Client-Side Path Traversal to exploit CSRF
Another common web application attack is Path Traversal. This vulnerability allows an attacker to access files or directory that are outside the web root folder which will lead to read arbitrary files on the affected system.
The following PHP code it’s vulnerable to this attack:
<?php>
$template = 'blue.php';
if ( is_set( $_COOKIE['TEMPLATE'] ) )
$template = $_COOKIE['TEMPLATE'];
include ( "/home/users/phpguru/templates/" . $template );
?>
For example an attacker could set the TEMPLATE cookie to something like
../../../../../../../../../etc/passwd which will retrieve the content of the /etc/passwd file. The attacker is basically abusing the ../ characters to traverse the file system and navigate to the root directory, and then accessing the /etc/passwd file.
This attack require a vulnerability on the backend side. However, a similar technique can be used on the frontend side, to bypass the CSRF protections.
Modern web applications architecture are often build in a way that looks like this:
So usually, the frontend requests data to the relevant backend APIs. Since the requested data can include user input, if the frontend doesn’t perform any validation on the user input, an attacker might be able to trick the victim to perform unwanted action, bypassing all the CSRF protections and leading to CSRF vulnerabilities.

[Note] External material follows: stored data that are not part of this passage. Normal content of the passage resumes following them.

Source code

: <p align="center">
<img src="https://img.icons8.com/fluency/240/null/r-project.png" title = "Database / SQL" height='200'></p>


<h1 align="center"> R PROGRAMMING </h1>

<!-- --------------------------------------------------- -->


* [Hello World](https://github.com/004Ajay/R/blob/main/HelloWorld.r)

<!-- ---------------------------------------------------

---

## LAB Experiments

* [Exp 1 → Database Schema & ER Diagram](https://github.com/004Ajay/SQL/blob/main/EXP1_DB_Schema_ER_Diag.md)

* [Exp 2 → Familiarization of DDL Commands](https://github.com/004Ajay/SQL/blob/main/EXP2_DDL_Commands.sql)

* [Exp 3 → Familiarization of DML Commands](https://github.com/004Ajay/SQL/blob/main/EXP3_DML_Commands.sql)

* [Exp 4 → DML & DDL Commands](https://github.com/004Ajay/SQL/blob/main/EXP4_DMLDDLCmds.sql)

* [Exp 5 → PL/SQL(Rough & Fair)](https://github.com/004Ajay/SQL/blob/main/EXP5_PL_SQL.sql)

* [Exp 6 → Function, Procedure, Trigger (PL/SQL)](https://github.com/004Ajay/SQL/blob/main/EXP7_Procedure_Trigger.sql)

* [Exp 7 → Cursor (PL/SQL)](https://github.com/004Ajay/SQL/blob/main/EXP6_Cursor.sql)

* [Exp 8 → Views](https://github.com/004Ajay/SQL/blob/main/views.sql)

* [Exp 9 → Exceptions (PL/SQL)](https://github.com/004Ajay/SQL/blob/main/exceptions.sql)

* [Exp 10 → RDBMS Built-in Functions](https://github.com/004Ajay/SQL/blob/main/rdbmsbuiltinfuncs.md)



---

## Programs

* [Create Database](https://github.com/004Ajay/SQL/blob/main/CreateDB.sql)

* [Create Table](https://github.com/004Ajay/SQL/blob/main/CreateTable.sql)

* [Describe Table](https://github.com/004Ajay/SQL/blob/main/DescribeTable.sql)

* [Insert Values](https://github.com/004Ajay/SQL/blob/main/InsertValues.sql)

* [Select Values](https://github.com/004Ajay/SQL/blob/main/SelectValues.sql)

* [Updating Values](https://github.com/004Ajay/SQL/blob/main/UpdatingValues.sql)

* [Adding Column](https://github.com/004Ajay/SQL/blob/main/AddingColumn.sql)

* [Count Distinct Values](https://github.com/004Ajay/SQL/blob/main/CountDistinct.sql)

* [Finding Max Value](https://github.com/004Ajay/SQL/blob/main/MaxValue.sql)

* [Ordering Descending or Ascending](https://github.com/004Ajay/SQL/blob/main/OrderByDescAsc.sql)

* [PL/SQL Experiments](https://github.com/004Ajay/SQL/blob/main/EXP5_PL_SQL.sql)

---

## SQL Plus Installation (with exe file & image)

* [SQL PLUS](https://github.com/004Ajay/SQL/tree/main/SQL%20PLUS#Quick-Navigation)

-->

For example, let’s take a look at this vulnerable snippet code that was found in RocketChat (version 6.5.8). This code will run (client-side) when the user navigates to the URL /marketplace/private/intall?id=1234&url=https://google.com
const appId = useSearchParameter('id');
const queryUrl = useSearchParameter('url');
const [installing, setInstalling] = useState(false);
const endpointAddress = appId ? `/apps/${appId}` : '/apps';
const downloadApp = useEndpoint('POST', endpointAddress);
We can see that the id parameter is under control of the user. A legit user request could be the following:
GET /marketplace/private/intall?id=12345&url=https://google.com HTTP/1.1
Host: rocket-chat-host
...
which will trigger the client-side code to send the following request to the backend:
POST /api/apps/1234 HTTP/1.1
Host: rocket-chat-host
...
However a malicious user could set the id parameter to something like ../../../any_endpoint and perform a CSRF attack on a chosen endpoint.
For example, the attacker can trick the victim to logout, by sending the following payload:
https://rocket-chat-host/marketplace/private/install?id=../../../api/v1/users.logoutOtherClients&url=htt
ps://google.com
Instead of just logging out the victim, a real attacker could find more dangerous sinks (actions) by choosing an appropriate endpoint (for example by elevating its own account as admin, or by deleting another account, and so on..).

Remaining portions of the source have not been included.